• **Exercise directions**: Scan the entries for lines with the word "pipeline" and copy those lines.
──────── Dataset records
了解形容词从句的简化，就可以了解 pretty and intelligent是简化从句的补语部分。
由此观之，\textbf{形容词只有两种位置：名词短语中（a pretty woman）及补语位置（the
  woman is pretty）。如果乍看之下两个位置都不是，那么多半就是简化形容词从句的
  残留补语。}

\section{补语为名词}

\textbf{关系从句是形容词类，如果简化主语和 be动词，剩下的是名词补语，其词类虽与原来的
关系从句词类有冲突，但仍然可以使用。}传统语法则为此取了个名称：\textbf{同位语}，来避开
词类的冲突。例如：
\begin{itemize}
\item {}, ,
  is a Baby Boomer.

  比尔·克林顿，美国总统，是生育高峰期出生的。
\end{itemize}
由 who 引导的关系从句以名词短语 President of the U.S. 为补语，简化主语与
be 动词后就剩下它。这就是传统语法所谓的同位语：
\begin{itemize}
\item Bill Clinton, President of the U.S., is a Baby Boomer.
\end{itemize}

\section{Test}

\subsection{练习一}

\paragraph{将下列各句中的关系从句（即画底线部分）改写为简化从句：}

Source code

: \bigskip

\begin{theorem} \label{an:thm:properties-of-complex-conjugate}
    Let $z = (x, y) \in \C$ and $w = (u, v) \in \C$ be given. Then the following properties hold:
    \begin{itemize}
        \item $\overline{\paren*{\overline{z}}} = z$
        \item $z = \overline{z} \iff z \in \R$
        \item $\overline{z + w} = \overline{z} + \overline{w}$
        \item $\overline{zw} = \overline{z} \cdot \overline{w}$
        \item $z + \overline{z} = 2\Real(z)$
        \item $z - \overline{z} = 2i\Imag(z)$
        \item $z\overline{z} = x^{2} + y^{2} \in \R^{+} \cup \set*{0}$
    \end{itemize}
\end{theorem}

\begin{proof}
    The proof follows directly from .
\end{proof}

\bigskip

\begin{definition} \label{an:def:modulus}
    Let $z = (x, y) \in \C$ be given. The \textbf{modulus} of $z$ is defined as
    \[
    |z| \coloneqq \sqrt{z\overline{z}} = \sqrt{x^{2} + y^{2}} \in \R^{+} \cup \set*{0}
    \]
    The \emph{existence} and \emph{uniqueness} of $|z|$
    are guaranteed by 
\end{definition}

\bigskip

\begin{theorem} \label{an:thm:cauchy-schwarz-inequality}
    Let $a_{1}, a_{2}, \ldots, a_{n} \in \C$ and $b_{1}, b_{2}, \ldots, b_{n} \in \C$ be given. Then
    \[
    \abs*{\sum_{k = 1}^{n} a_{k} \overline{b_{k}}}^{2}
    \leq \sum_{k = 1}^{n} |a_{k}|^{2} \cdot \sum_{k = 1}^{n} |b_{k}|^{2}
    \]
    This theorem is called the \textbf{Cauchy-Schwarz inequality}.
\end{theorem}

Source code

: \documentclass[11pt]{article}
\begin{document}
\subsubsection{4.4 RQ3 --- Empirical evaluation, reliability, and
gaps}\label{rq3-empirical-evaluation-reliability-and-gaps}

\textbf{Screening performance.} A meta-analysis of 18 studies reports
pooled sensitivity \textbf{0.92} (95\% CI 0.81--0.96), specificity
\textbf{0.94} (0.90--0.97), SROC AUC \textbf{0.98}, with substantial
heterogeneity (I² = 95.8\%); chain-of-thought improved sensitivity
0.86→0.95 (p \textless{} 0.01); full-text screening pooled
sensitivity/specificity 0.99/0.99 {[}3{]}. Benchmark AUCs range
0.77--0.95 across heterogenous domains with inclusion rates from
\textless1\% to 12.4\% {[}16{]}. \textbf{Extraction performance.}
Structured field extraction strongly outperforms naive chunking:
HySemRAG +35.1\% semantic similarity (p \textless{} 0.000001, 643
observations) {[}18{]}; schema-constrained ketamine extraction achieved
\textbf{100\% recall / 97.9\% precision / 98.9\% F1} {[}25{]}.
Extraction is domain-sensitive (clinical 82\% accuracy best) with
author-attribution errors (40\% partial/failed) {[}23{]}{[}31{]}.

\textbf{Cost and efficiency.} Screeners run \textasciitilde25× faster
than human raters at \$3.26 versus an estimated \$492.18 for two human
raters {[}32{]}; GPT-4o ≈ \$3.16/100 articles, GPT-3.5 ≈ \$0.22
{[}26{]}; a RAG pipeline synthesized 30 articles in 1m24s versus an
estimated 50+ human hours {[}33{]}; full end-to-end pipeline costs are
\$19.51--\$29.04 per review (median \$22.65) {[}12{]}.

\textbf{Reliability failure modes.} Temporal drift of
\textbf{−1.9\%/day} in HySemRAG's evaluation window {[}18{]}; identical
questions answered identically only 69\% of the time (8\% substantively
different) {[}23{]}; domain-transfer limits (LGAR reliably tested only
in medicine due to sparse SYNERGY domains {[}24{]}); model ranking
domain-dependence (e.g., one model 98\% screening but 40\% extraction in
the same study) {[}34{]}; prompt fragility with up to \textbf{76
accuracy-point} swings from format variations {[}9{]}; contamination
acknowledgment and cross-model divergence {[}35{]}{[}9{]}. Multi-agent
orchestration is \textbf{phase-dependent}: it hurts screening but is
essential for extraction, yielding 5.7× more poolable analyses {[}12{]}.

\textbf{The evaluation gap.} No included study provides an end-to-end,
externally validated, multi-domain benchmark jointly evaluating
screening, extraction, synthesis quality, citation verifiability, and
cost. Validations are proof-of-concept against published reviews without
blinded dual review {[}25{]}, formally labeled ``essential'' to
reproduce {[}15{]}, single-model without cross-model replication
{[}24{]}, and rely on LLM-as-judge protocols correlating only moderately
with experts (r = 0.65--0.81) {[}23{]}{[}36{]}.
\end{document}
────────────────
• **Result of the exercise**:
{[}26{]}; a RAG pipeline synthesized 30 articles in 1m24s versus an
estimated 50+ human hours {[}33{]}; full end-to-end pipeline costs are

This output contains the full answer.